* Data for analysis
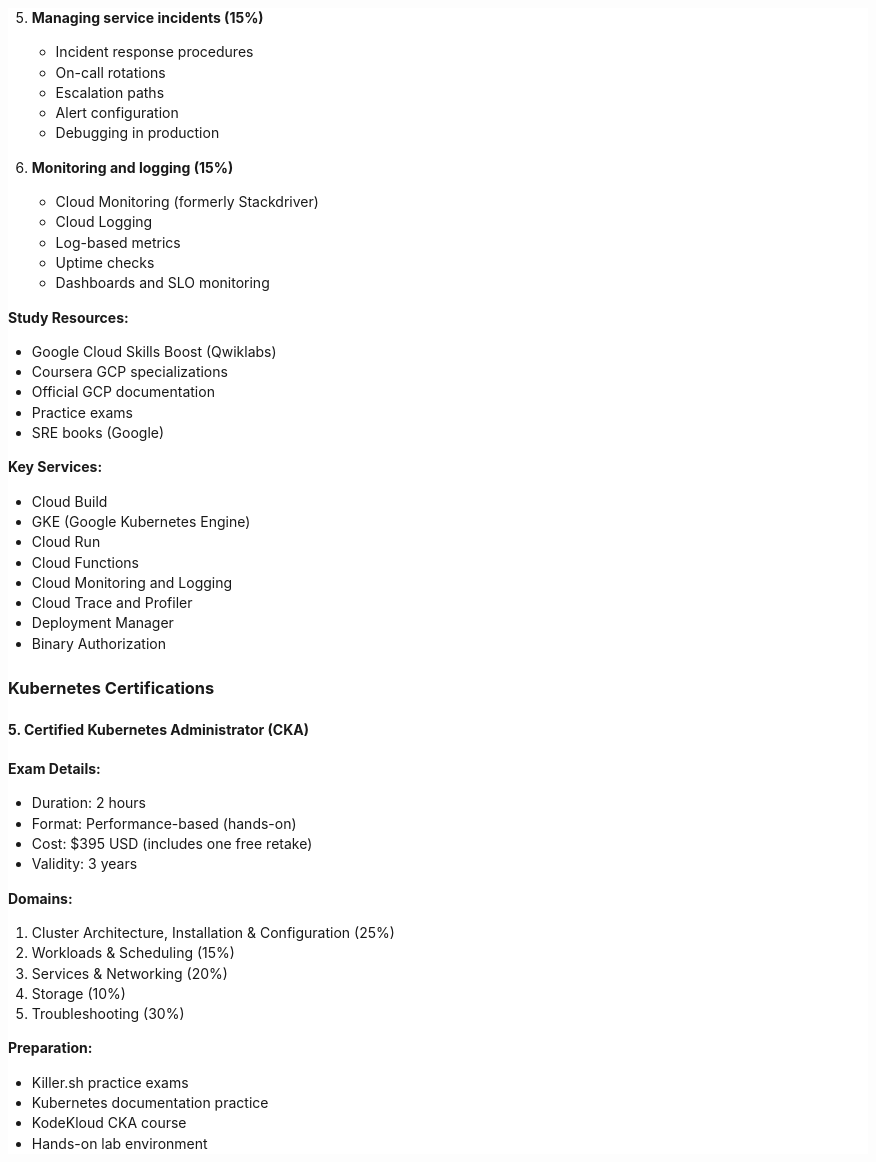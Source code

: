 5. **Managing service incidents (15%)**
   - Incident response procedures
   - On-call rotations
   - Escalation paths
   - Alert configuration
   - Debugging in production

6. **Monitoring and logging (15%)**
   - Cloud Monitoring (formerly Stackdriver)
   - Cloud Logging
   - Log-based metrics
   - Uptime checks
   - Dashboards and SLO monitoring

**Study Resources:**
- Google Cloud Skills Boost (Qwiklabs)
- Coursera GCP specializations
- Official GCP documentation
- Practice exams
- SRE books (Google)

**Key Services:**
- Cloud Build
- GKE (Google Kubernetes Engine)
- Cloud Run
- Cloud Functions
- Cloud Monitoring and Logging
- Cloud Trace and Profiler
- Deployment Manager
- Binary Authorization

### Kubernetes Certifications

#### 5. Certified Kubernetes Administrator (CKA)

**Exam Details:**
- Duration: 2 hours
- Format: Performance-based (hands-on)
- Cost: $395 USD (includes one free retake)
- Validity: 3 years

**Domains:**
1. Cluster Architecture, Installation & Configuration (25%)
2. Workloads & Scheduling (15%)
3. Services & Networking (20%)
4. Storage (10%)
5. Troubleshooting (30%)

**Preparation:**
- Killer.sh practice exams
- Kubernetes documentation practice
- KodeKloud CKA course
- Hands-on lab environment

* Work task
Search the listing above for the word "documentation", and copy every line that has it.

* Solution to this task
- Official GCP documentation
- Kubernetes documentation practice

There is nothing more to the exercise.